A rapariga que sempre soube o que quis
Gostava de apelar a um mundo onde se pergunta mais o que gostas de fazer em vez do que queres ser. Um mundo onde não existe estigma em reajustar a nossa rota sem necessidade de a definir e onde mudar de profissão não é sinónimo de desistir, mas de perseverança em encontrar o nosso lugar.
Uma das maiores questões que nos é colocada enquanto crianças é “O que queres ser quando fores grande?”, e claro que ela parte de uma geração que teve de escolher um ofício ainda em tenra idade e se comprometeu com ele pelo resto da vida adulta. Mas quem é que com 15 ou 18 anos realmente sabe o que é a vida e as suas dificuldades para poder escolher, com confiança, o que vai fazer todos os dias até se reformar?
No meu caso, sempre soube que navegava dentro do espectro das artes e, à medida que ia debatendo esta questão com sábios adultos que me falavam de saídas com futuro, salários e cursos idealistas versus realistas, acabei por bloquear a minha resposta em “Arquitecta”. Tinha 13 anos e a partir daí sempre me senti uma sortuda por me poder focar no meu objectivo enquanto os meus colegas ainda se questionavam sobre áreas e disciplinas a escolher. Sem nunca me perder pelo caminho, entrei na Faculdade de Arquitectura, apaixonei-me por todas as cadeiras e grandes mestres desta arte e acabei o curso cheia de confiança e entusiasmo pelo futuro que me aguardava.
Contudo, não foram precisos nem dois anos no mundo do trabalho para começar a questionar a minha escolha… Eu, a pessoa que sempre soube o que queria, que esteve sempre tão segura e estável durante toda a longa jornada até então, sentia agora toda a estrutura e identidade abalada. Os meus pensamentos eram um looping entre “Porque é que ninguém me avisou?” e “O que posso fazer agora?”. E o pior é que não era só eu, mas sim vários colegas arquitectos com quem falava que se questionavam sobre o mesmo, sem ainda terem encontrado a resposta. Porque é que ninguém me avisou que difícil não era encontrar trabalho, mas sim encontrar trabalho pago? Porque é que não me avisaram que as carreiras ficam estagnadas, congeladas, sem possibilidades de poupar ou de sonhar com o futuro? Que o trabalho tem mais de burocrático e mecânico do que criativo na maior parte dos dias?
E o que posso fazer agora, com todo o meu conhecimento, depois de tudo o que estudei e aprendi? Pensei que a resposta estava fora de Portugal, e por isso aventurei-me por terras belgas durante dois anos. Procurava respostas, procurava o que eu sabia que queria mas ainda não tinha encontrado. Estaria eu a sonhar demais? Seriam as minhas expectativas assim tão irreais? No final, tomei a decisão que já me atormentava há um tempo – deixar a arquitectura.
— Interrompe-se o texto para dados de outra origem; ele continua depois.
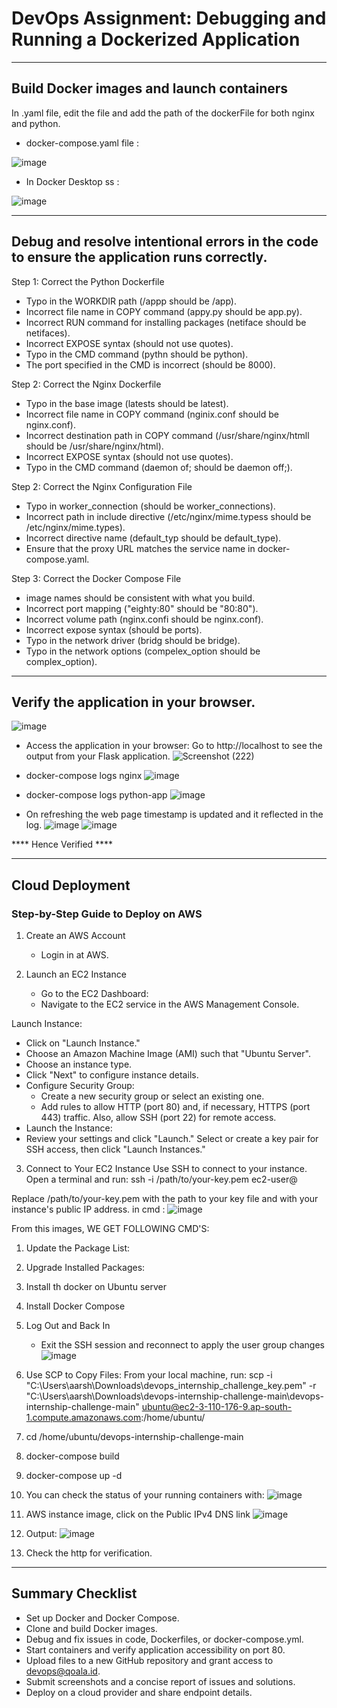 # DevOps Assignment: Debugging and Running a Dockerized Application


***********

## Build Docker images and launch containers
In .yaml file, edit the file and add the path of the dockerFile for both nginx and python.

- docker-compose.yaml file :
  
![image](https://github.com/user-attachments/assets/464b26fd-e98b-47f2-9ef0-768130e60b17)

- In Docker Desktop ss :
  
![image](https://github.com/user-attachments/assets/2f60a235-21a4-4e90-8a6f-08b938dc9c1c)
***********

## Debug and resolve intentional errors in the code to ensure the application runs correctly.
Step 1: Correct the Python Dockerfile
- Typo in the WORKDIR path (/appp should be /app).
- Incorrect file name in COPY command (appy.py should be app.py).
- Incorrect RUN command for installing packages (netiface should be netifaces).
- Incorrect EXPOSE syntax (should not use quotes).
- Typo in the CMD command (pythn should be python).
- The port specified in the CMD is incorrect (should be 8000).

Step 2: Correct the Nginx Dockerfile
- Typo in the base image (latests should be latest).
- Incorrect file name in COPY command (nginix.conf should be nginx.conf).
- Incorrect destination path in COPY command (/usr/share/nginx/htmll should be /usr/share/nginx/html).
- Incorrect EXPOSE syntax (should not use quotes).
- Typo in the CMD command (daemon of; should be daemon off;).

Step 2: Correct the Nginx Configuration File
- Typo in worker_connection (should be worker_connections).
- Incorrect path in include directive (/etc/nginx/mime.typess should be /etc/nginx/mime.types).
- Incorrect directive name (default_typ should be default_type).
- Ensure that the proxy URL matches the service name in docker-compose.yaml.

Step 3: Correct the Docker Compose File
- image names should be consistent with what you build.
- Incorrect port mapping ("eighty:80" should be "80:80").
- Incorrect volume path (nginx.confi should be nginx.conf).
- Incorrect expose syntax (should be ports).
- Typo in the network driver (bridg should be bridge).
- Typo in the network options (compelex_option should be complex_option).
***********

## Verify the application in your browser.
![image](https://github.com/user-attachments/assets/5e907170-b629-4320-90b7-bd58f418e834)

- Access the application in your browser:
   Go to http://localhost to see the output from your Flask application.
![Screenshot (222)](https://github.com/user-attachments/assets/776cec7f-cb8b-45dd-9509-a763d6df5419)

- docker-compose logs nginx 
![image](https://github.com/user-attachments/assets/d09d9798-fbf2-43dd-9ff3-1f0f5313cd43)

- docker-compose logs python-app
![image](https://github.com/user-attachments/assets/57d939a6-5a60-4e16-abbe-07e3ccc691b2)

- On refreshing the web page timestamp is updated and it reflected in the log.
![image](https://github.com/user-attachments/assets/27ec6a5f-e30f-4f08-9bbb-de7641273102)
![image](https://github.com/user-attachments/assets/28cc2af3-62ff-439f-9a03-5ab7ec416b9d)

**** Hence Verified ****
***********

## Cloud Deployment
### Step-by-Step Guide to Deploy on AWS
1. Create an AWS Account
   - Login in at AWS.

2. Launch an EC2 Instance
   - Go to the EC2 Dashboard:
   - Navigate to the EC2 service in the AWS Management Console.

Launch Instance:
- Click on "Launch Instance."
- Choose an Amazon Machine Image (AMI) such that "Ubuntu Server".
- Choose an instance type.
- Click "Next" to configure instance details.
- Configure Security Group:
   - Create a new security group or select an existing one.
   - Add rules to allow HTTP (port 80) and, if necessary, HTTPS (port 443) traffic. Also, allow SSH (port 22) for remote access.
- Launch the Instance:
- Review your settings and click "Launch."
Select or create a key pair for SSH access, then click "Launch Instances."

3. Connect to Your EC2 Instance
Use SSH to connect to your instance. Open a terminal and run:
      ssh -i /path/to/your-key.pem ec2-user@<your-ec2-public-ip>

Replace /path/to/your-key.pem with the path to your key file and <your-ec2-public-ip> with your instance's public IP address.
in cmd :
![image](https://github.com/user-attachments/assets/43a3843e-72e3-4265-adab-ad9d4ebca0dc)

From this images, WE GET FOLLOWING CMD'S:
   1. Update the Package List:
   2. Upgrade Installed Packages:
   3. Install th docker on Ubuntu server
   4. Install Docker Compose
   5. Log Out and Back In
      - Exit the SSH session and reconnect to apply the user group changes
![image](https://github.com/user-attachments/assets/30302863-679e-4fd8-8385-3320d43d25cc)

   6. Use SCP to Copy Files: From your local machine, run:
         scp -i "C:\Users\aarsh\Downloads\devops_internship_challenge_key.pem" -r "C:\Users\aarsh\Downloads\devops-internship-challenge-main\devops-internship-challenge-main" ubuntu@ec2-3-110-176-9.ap-south-1.compute.amazonaws.com:/home/ubuntu/
   7.  cd /home/ubuntu/devops-internship-challenge-main
   8.  docker-compose build
   9.  docker-compose up -d
   10.  You can check the status of your running containers with:
![image](https://github.com/user-attachments/assets/46c96a46-b268-4575-86df-bca7277aa73f)
   11. AWS instance image, click on the Public IPv4 DNS link 
       ![image](https://github.com/user-attachments/assets/f6f94503-3788-46a0-b47f-e01d35a6e2b9)
   12. Output:
       ![image](https://github.com/user-attachments/assets/cdcbf631-27c5-44cd-bbf6-231668c72db3)
   13. Check the http for verification.
 *******************************************
## Summary Checklist
- Set up Docker and Docker Compose.
- Clone and build Docker images.
- Debug and fix issues in code, Dockerfiles, or docker-compose.yml.
- Start containers and verify application accessibility on port 80.
- Upload files to a new GitHub repository and grant access to devops@qoala.id.
- Submit screenshots and a concise report of issues and solutions.
- Deploy on a cloud provider and share endpoint details.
Hoje, encontro-me em Madrid a escrever este texto, onde passo os meus dias a trabalhar como UX designer. Descobri que quando entrei na faculdade em 2012, esta área ainda era desconhecida na maior parte da Europa e cursos para tal eram praticamente inexistentes. Porque é que pressionamos então crianças a desenvolver o seu mito pessoal do que querem ser quando forem grandes, se na realidade a maior parte dos trabalhos do futuro ainda não foram criados? Esta semana, o meu pai – professor – contou-me que usou o meu exemplo na sala de aula, como a rapariga que sabia o que queria e mesmo assim mudou de área. Gostaria de esclarecer que eu sempre soube o que queria – um trabalho criativo, estimulante e multidisciplinar –, só que, como me forcei a encaixá-lo numa profissão, fiquei demasiado tempo a olhar para dentro dessa caixa em vez de observar o que se passava à volta. Por saber o que queria, não me conformei e continuei a procurar.
Acredito que todos sabemos o que queremos, o que mexe connosco, o que nos faz acordar pela manhã, o que nos rasga um sorriso na cara e o que nos faz sentir que temos um propósito. Porém, também sei que muitos ainda vivem dentro dessas caixas onde nos obrigaram a entrar quando tínhamos 18 anos e era hora de escolher um curso, de definir uma vida. Gostava de apelar a um mundo onde se pergunta mais o que gostas de fazer em vez do que queres ser. Um mundo onde não existe estigma em reajustar a nossa rota sem necessidade de a definir e onde mudar de profissão não é sinónimo de desistir, mas de perseverança em encontrar o nosso lugar.